■ **Task item**
Write out the records beneath this line exactly as they appear, minus any images.
---------- Source records
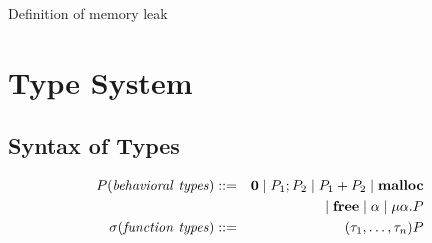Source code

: \documentclass[english]{jssst_ppl} %
\newcommand\tB{\;|\;}
\newcommand\LET{\mathbf{let}\;}
\newcommand\FREE{\mathbf{free(x)}\;}
\newcommand\IN{\mathbf{in}\;}
\newcommand\Rtab{\; \; \; \;}
\newcommand\Lfc{\left\{}
\newcommand\Rfc{\right\}}
\newcommand\Lb{\left[}
\newcommand\Rb{\right]}
\newcommand\coma{,\;}
\newcommand\Malloc{\mathbf{malloc}}
\newcommand\Free{\mathbf{free}}
\theoremstyle{definition}
\begin{document}
%

Definition of memory leak

\section{Type System}

\subsection{Syntax of Types}
     \begin{eqnarray*}
       P (\mathit{behavioral\ types})::=&& {\bf 0} \tB P_{1};P_{2} \tB P_{1}+P_{2} \tB \Malloc\\
       &&\tB \Free \tB \alpha \tB \mu\alpha.P \\
       \sigma (\mathit{function\ types})::=&& (\tau_{1},\dots, \tau_{n}) P
     \end{eqnarray*}
\end{document}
--------------------
■ **Exercise result**
Source code

: \documentclass[english]{jssst_ppl} %
\newcommand\tB{\;|\;}
\newcommand\LET{\mathbf{let}\;}
\newcommand\FREE{\mathbf{free(x)}\;}
\newcommand\IN{\mathbf{in}\;}
\newcommand\Rtab{\; \; \; \;}
\newcommand\Lfc{\left\{}
\newcommand\Rfc{\right\}}
\newcommand\Lb{\left[}
\newcommand\Rb{\right]}
\newcommand\coma{,\;}
\newcommand\Malloc{\mathbf{malloc}}
\newcommand\Free{\mathbf{free}}
\theoremstyle{definition}
\begin{document}
%

Definition of memory leak

\section{Type System}

\subsection{Syntax of Types}
     \begin{eqnarray*}
       P (\mathit{behavioral\ types})::=&& {\bf 0} \tB P_{1};P_{2} \tB P_{1}+P_{2} \tB \Malloc\\
       &&\tB \Free \tB \alpha \tB \mu\alpha.P \\
       \sigma (\mathit{function\ types})::=&& (\tau_{1},\dots, \tau_{n}) P
     \end{eqnarray*}
\end{document}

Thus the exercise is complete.